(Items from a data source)
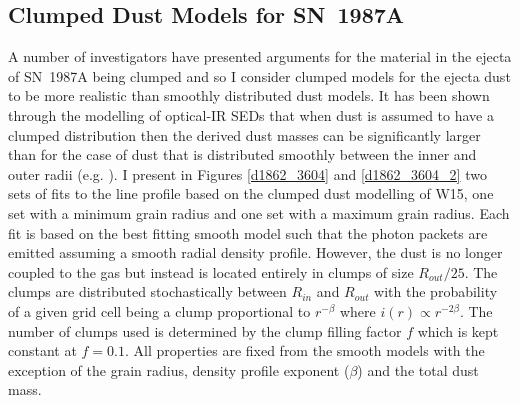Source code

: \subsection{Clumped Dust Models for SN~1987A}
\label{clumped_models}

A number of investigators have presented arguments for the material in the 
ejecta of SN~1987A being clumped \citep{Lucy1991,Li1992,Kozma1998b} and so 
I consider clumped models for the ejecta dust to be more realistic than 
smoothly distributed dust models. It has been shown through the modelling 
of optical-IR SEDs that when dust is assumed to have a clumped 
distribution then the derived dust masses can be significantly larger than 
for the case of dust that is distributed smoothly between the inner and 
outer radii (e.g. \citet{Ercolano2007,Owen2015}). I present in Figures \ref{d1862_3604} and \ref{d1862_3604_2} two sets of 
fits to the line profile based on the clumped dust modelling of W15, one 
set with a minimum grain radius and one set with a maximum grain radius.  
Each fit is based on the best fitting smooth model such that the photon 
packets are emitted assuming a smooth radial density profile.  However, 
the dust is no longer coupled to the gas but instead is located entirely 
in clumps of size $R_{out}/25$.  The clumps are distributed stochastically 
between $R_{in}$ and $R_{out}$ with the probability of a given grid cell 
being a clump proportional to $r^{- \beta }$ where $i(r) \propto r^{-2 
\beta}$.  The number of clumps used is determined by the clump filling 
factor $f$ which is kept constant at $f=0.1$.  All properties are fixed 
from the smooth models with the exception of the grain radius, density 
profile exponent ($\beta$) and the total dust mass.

==

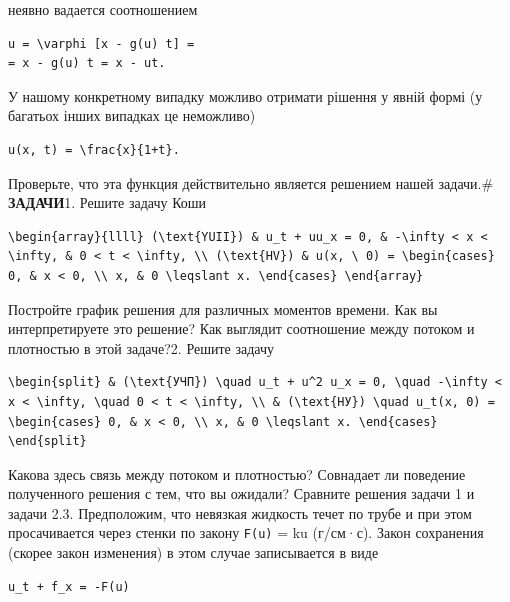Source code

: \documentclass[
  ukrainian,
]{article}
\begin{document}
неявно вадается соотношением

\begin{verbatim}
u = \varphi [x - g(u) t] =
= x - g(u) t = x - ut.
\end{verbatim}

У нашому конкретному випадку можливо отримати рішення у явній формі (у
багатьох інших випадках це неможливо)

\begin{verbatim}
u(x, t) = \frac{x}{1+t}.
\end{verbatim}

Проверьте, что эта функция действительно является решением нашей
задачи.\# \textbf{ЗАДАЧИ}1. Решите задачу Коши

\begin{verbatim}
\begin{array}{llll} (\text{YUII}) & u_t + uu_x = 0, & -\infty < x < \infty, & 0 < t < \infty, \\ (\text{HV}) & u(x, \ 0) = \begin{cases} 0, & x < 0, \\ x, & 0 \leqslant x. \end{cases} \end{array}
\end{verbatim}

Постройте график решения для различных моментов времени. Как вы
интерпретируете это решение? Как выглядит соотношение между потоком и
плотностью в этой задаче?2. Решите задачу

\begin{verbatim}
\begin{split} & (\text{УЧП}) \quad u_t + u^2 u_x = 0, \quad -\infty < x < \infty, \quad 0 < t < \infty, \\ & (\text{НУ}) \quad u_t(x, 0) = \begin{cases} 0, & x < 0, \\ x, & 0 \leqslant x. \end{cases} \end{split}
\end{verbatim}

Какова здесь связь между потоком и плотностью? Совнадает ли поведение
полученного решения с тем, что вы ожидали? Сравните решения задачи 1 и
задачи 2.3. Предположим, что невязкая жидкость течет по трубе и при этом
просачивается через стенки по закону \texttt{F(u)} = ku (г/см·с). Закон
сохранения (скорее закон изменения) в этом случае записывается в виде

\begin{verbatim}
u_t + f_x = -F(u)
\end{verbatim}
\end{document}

> Work to be completed
Search the lines above for the string "потоком", then show every one that has it.

> Solved exercise
интерпретируете это решение? Как выглядит соотношение между потоком и
Какова здесь связь между потоком и плотностью? Совнадает ли поведение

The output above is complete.